# AIM OF THE EXERCISE:
Search the records for the string "Franklin". Copy each line where it occurs.

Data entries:
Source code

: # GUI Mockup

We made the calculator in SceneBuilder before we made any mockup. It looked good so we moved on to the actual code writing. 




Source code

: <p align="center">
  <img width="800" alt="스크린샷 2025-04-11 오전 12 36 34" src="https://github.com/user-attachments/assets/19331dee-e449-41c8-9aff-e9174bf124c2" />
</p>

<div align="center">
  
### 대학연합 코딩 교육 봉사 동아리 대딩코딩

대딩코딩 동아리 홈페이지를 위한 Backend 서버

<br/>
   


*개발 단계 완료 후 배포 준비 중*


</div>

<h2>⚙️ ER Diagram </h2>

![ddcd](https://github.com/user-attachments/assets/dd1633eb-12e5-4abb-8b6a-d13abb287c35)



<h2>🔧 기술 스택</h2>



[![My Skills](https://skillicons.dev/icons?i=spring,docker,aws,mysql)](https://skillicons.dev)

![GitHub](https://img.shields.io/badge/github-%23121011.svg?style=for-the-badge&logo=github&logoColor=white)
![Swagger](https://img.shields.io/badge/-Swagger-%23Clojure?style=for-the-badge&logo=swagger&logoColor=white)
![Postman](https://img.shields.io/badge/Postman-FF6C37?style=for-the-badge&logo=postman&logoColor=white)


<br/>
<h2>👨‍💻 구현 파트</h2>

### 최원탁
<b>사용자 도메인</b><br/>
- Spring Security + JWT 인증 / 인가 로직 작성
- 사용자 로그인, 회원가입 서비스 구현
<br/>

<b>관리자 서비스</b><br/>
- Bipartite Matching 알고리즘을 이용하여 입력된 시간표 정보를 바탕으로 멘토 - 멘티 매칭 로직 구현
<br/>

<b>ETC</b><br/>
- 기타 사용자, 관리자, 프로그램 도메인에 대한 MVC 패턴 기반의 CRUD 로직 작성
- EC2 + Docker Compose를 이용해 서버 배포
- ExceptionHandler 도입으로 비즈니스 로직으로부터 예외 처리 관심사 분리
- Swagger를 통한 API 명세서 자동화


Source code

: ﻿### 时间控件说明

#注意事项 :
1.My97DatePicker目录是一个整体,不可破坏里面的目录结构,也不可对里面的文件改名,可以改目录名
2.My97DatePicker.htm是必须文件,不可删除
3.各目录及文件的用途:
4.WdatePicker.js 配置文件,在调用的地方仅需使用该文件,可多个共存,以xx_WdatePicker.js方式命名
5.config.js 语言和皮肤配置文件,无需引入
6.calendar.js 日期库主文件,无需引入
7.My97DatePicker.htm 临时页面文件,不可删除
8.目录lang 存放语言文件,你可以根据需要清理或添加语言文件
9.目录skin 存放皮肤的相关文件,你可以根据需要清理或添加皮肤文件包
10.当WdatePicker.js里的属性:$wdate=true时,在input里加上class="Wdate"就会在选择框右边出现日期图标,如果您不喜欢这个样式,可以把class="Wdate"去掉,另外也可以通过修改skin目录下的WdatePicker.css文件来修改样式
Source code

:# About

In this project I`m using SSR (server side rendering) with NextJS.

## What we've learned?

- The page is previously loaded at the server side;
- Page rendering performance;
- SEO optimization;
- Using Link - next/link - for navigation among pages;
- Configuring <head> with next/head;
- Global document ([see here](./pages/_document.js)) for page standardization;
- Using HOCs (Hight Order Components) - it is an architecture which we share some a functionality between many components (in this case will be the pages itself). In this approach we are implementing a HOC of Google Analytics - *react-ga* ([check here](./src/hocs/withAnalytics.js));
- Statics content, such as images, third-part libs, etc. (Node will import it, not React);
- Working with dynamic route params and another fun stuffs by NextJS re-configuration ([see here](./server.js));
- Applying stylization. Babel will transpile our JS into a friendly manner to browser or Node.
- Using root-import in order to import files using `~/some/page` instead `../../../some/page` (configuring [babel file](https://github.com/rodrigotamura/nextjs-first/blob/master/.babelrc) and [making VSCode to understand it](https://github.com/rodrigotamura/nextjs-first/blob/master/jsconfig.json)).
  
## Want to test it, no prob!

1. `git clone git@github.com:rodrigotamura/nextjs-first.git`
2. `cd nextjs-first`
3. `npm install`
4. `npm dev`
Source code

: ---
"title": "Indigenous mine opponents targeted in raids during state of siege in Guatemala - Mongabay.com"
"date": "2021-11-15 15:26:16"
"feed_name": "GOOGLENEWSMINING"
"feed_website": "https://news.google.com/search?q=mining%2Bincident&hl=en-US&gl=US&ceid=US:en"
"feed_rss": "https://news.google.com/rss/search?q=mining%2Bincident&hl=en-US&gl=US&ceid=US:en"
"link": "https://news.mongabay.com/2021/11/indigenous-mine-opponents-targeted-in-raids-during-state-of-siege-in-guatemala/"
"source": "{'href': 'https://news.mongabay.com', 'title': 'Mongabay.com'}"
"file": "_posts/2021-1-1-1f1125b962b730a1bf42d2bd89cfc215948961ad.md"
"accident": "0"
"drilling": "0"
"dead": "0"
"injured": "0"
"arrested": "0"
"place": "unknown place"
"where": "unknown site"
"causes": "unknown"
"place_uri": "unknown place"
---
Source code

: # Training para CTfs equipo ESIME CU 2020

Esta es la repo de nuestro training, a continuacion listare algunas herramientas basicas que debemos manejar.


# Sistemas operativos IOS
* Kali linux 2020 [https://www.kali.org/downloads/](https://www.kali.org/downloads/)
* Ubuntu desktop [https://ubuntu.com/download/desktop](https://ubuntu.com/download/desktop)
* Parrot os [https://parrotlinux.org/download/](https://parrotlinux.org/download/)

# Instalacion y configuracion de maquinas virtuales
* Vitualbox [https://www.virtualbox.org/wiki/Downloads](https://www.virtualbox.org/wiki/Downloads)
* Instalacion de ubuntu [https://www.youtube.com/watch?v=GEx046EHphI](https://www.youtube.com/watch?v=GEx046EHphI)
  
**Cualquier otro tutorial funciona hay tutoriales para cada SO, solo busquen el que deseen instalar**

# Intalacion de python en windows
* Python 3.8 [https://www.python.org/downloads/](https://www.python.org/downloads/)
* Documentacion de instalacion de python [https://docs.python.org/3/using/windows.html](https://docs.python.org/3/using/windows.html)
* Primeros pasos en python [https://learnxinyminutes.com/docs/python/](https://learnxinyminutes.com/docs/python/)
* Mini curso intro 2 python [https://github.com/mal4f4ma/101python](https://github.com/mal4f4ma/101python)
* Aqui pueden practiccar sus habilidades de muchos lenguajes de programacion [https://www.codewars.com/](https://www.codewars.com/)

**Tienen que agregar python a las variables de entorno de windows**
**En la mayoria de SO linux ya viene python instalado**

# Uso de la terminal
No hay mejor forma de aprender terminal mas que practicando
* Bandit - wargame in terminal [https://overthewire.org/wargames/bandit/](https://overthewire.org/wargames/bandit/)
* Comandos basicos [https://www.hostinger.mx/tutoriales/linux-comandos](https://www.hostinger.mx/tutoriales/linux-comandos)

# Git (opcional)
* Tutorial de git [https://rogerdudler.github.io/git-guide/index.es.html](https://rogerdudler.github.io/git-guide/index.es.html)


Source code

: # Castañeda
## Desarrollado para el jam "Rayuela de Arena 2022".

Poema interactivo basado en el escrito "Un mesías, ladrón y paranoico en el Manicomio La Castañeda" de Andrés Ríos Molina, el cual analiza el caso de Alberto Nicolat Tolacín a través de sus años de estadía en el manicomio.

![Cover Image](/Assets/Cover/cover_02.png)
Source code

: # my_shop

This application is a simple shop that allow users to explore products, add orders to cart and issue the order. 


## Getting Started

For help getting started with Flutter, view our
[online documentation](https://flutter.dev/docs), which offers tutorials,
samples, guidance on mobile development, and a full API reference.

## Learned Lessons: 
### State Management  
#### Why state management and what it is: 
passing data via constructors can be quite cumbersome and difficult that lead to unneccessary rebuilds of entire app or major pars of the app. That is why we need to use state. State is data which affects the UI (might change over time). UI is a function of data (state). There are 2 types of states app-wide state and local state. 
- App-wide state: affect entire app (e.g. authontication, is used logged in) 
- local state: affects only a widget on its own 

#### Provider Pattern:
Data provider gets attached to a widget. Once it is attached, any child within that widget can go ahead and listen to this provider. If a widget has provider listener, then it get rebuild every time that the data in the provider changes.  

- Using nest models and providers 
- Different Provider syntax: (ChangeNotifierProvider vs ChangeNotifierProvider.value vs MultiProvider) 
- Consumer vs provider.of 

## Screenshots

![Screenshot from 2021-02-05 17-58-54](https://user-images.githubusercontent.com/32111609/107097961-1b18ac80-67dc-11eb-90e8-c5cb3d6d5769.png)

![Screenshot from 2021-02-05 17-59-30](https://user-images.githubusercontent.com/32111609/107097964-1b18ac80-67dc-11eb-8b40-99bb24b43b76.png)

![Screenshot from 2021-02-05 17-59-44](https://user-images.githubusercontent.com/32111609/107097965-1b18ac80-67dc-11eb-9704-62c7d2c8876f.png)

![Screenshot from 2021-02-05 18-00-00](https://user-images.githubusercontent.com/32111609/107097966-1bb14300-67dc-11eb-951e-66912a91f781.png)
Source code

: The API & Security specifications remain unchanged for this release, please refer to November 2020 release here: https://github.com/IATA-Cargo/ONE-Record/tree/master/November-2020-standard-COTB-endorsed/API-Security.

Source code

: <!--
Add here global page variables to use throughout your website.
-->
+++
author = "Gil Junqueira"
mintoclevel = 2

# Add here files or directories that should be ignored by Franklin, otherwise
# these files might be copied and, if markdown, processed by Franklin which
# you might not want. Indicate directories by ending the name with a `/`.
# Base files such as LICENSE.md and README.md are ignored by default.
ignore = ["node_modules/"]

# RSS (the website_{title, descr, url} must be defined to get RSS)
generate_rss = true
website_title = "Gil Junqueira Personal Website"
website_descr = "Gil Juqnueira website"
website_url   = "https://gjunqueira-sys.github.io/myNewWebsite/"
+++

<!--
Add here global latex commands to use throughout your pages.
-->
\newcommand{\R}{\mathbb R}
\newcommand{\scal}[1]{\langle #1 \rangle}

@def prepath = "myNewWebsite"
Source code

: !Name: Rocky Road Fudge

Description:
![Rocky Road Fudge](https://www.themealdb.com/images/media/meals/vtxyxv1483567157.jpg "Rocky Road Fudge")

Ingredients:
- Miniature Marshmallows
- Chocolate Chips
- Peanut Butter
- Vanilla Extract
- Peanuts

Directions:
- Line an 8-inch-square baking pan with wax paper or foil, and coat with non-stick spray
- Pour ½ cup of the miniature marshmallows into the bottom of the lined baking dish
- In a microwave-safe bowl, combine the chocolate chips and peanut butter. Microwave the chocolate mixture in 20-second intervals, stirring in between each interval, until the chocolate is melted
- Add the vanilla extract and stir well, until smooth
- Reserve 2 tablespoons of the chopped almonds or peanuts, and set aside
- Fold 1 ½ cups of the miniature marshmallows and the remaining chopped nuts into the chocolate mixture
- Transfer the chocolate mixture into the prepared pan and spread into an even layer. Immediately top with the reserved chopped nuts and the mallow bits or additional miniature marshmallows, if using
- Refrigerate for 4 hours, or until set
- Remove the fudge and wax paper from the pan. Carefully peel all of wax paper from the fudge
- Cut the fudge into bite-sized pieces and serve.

# SOLUTION TO THIS PROBLEM:
# Add here files or directories that should be ignored by Franklin, otherwise
# these files might be copied and, if markdown, processed by Franklin which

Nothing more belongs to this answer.